◆ Collected data:

********************

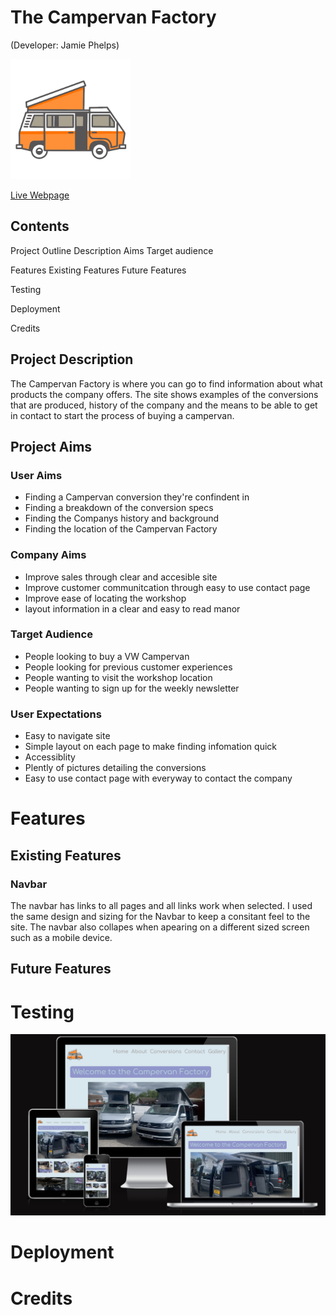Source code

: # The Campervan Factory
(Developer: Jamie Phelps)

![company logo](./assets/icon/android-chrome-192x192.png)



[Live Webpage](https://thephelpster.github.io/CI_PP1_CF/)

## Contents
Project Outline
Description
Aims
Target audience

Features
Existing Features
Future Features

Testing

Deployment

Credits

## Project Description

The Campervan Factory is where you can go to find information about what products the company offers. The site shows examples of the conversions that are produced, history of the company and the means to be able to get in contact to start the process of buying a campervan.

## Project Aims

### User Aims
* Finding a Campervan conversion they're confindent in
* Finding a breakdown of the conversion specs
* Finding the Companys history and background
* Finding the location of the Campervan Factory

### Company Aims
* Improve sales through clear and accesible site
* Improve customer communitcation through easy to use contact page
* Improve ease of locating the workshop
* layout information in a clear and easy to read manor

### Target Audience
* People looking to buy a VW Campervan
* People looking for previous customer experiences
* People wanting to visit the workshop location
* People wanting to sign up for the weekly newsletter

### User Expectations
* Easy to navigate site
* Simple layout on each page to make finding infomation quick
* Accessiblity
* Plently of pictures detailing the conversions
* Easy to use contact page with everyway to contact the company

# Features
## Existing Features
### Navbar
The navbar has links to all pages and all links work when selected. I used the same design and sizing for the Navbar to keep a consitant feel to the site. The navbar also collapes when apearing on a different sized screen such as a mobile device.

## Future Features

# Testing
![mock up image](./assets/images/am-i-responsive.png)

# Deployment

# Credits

********************

◆ WORK INSTRUCTION:
Line by line, transcribe the records exactly, omitting the images.

◆ ANSWER TO THIS EXERCISE:
Source code

: # The Campervan Factory
(Developer: Jamie Phelps)

![company logo](./assets/icon/android-chrome-192x192.png)



[Live Webpage](https://thephelpster.github.io/CI_PP1_CF/)

## Contents
Project Outline
Description
Aims
Target audience

Features
Existing Features
Future Features

Testing

Deployment

Credits

## Project Description

The Campervan Factory is where you can go to find information about what products the company offers. The site shows examples of the conversions that are produced, history of the company and the means to be able to get in contact to start the process of buying a campervan.

## Project Aims

### User Aims
* Finding a Campervan conversion they're confindent in
* Finding a breakdown of the conversion specs
* Finding the Companys history and background
* Finding the location of the Campervan Factory

### Company Aims
* Improve sales through clear and accesible site
* Improve customer communitcation through easy to use contact page
* Improve ease of locating the workshop
* layout information in a clear and easy to read manor

### Target Audience
* People looking to buy a VW Campervan
* People looking for previous customer experiences
* People wanting to visit the workshop location
* People wanting to sign up for the weekly newsletter

### User Expectations
* Easy to navigate site
* Simple layout on each page to make finding infomation quick
* Accessiblity
* Plently of pictures detailing the conversions
* Easy to use contact page with everyway to contact the company

# Features
## Existing Features
### Navbar
The navbar has links to all pages and all links work when selected. I used the same design and sizing for the Navbar to keep a consitant feel to the site. The navbar also collapes when apearing on a different sized screen such as a mobile device.

## Future Features

# Testing
![mock up image](./assets/images/am-i-responsive.png)

# Deployment

# Credits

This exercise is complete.